It was then our business to seek for some remaining evidences, apparent to the eye, whereby the track could be recovered. Such evidences were the well-known fact that a line of very old yews will often mark such a road where it lies upon the chalk; the alignment of some short path with a known portion behind, and a known portion before one; while, of course, the presence of a ridge or platform upon such an alignment we regarded (in the absence of any other lane) as the best guide for our search.
Occasionally, the method by which we brought our conjecture to the test had to be applied to another kind of difficulty, and a choice had to be made between two alternative tracks, each clear and each with something in its favour; in one or two short and rare examples, the Road very plainly went one way, when by every analogy and experience of its general course it should have gone another. But, take the problem as a whole, whether applied to the commonest example, that of forming an hypothesis and then finding whether it could be sustained, or to the most exceptional (as where we found the Road making straight for a point in a river where there was no ford), the general method was always the same: to consider the geographical and geological conditions, the analogy of existing trails of the same sort, the characters we had found in the Road itself throughout its length as our research advanced, and to apply these to the parts where we were in doubt.
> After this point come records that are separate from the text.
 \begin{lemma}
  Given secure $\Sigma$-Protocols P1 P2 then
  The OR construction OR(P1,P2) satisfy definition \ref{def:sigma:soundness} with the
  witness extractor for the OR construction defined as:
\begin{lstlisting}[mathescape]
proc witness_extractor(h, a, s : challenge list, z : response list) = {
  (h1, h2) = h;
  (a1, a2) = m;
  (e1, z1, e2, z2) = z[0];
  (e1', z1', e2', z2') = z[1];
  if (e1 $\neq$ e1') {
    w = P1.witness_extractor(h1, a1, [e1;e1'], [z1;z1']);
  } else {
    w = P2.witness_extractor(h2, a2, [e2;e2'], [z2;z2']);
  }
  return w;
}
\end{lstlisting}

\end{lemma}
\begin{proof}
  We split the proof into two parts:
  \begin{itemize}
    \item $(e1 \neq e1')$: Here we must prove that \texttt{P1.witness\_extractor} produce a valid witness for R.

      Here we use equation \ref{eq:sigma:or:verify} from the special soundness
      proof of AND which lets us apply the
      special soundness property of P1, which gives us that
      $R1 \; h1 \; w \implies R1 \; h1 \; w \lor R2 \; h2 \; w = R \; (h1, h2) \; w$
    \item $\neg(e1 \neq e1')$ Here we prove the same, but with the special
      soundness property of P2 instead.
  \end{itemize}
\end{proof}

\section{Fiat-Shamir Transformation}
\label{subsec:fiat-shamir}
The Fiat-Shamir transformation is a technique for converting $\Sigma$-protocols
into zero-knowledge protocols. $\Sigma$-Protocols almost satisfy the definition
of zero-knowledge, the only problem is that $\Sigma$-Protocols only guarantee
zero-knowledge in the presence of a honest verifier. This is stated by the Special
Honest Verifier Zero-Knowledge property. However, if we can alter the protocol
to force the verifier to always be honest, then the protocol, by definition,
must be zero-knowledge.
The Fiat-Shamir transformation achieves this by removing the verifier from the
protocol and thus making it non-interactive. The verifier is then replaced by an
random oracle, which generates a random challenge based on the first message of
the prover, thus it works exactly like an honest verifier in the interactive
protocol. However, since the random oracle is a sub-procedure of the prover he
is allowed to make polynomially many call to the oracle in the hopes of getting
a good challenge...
The number of 'habits,' if I may so call them, which the Road betrayed, was much larger than would at first have appeared probable, and that we could discover them was in the main the cause of our success, as the reader will see when I come to the relation of the various steps by which we reconstituted, as I hope, the whole of the trail.
The principal characteristics or 'habits' are as follows:—
I. The Road never turns a sharp corner save under such necessity as is presented by a precipitous rock or a sudden bend in a river.
In this it does precisely what all savage trails do to-day, in the absence of cultivated land. When you have a vague open space to walk through at your choice you have no reason for not going straight on.
We found but one apparent exception to this rule in the whole distance: that at the entry to Puttenham; and this exception is due to a recent piece of cultivation.[4] This alignment, however, is not rigid—nothing primitive ever is—the Road was never an absolutely straight line, as a Roman road will be, but it was always direct.
II. The Road always keeps to the southern slope, where it clings to the hills, and to the northern bank (i.e. the southward slope) of a stream. The reason of this is obvious; the slope which looks south is dry.
There are but four exceptions to this rule between Winchester and Canterbury, and none of the four are so much as a mile in length.[5]
III. The road does not climb higher than it needs to.